Lucía Romero: El linaje de una voz, entre el ritual y el deseo

Por Gabriel Plaza.

Una modulación grave de los sintetizadores como un sonido de un barco a la deriva, una canción réquiem, una voz mineral que alumbra como una antorcha los vestigios de una antigua civilización escondida en una gruta, una música que cruje como las pisadas en un bosque, un audio con la proyección sombría de una vela temblorosa en medio de la noche. Así empieza “Funeral”, la canción que abre el nuevo álbum de Lucía Romero. Así imagina el ciclo de la vida y la muerte (la despedida a lo viejo), en su nuevo álbum “Magia pagana”, esta alquimista de los sintetizadores, la voz magnética y la multi instrumentista singular, conocida en el medio por su paso por agrupaciones como Niña Lobo y sesionista de la banda de Emiliano Brancciari, entre decenas de participaciones en proyectos de otros.

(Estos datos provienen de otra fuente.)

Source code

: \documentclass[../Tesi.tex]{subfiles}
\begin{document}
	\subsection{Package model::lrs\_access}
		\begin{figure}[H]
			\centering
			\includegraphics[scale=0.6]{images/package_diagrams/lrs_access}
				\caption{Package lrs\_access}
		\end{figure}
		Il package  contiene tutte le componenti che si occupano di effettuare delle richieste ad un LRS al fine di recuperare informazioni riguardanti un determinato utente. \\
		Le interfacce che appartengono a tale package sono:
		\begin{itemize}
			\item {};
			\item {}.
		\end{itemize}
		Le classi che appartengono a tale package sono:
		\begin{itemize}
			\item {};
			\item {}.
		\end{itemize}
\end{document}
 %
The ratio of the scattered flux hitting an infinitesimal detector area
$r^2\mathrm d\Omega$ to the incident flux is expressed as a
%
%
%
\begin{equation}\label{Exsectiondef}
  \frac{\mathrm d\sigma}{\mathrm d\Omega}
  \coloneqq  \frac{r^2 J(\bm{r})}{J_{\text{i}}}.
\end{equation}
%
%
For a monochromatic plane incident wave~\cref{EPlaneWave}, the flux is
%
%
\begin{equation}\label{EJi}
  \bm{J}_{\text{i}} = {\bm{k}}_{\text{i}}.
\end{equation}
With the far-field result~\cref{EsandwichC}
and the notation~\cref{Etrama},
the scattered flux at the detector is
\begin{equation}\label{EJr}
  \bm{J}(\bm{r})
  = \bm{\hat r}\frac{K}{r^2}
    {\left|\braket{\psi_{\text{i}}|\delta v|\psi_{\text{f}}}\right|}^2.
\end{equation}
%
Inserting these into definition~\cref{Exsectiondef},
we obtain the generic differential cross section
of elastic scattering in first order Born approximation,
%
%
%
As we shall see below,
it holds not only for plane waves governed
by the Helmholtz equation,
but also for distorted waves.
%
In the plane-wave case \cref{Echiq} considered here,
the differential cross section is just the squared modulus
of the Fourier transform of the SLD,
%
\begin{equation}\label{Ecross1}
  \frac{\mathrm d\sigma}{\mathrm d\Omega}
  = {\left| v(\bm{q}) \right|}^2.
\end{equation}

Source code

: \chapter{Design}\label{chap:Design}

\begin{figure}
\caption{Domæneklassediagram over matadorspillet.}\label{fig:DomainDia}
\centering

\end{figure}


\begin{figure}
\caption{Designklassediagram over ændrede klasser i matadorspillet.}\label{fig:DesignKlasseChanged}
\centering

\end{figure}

En este segundo disco solista, editado por Little Butterfly Records, la artista construye un altar lleno de flores para cantarle a los dioses (o a la diosa dormida en su interior), a los que les prende velas y les manda señales, para invocar el misterio de lo sagrado, para ir un poco más allá, o en todo caso que el más allá venga a lo cotidiano, a la mesa servida, y dedicarle estas canciones que suenan a plegarias a los astros, al cuerpo, a la naturaleza y al misterio de un legado ancestral.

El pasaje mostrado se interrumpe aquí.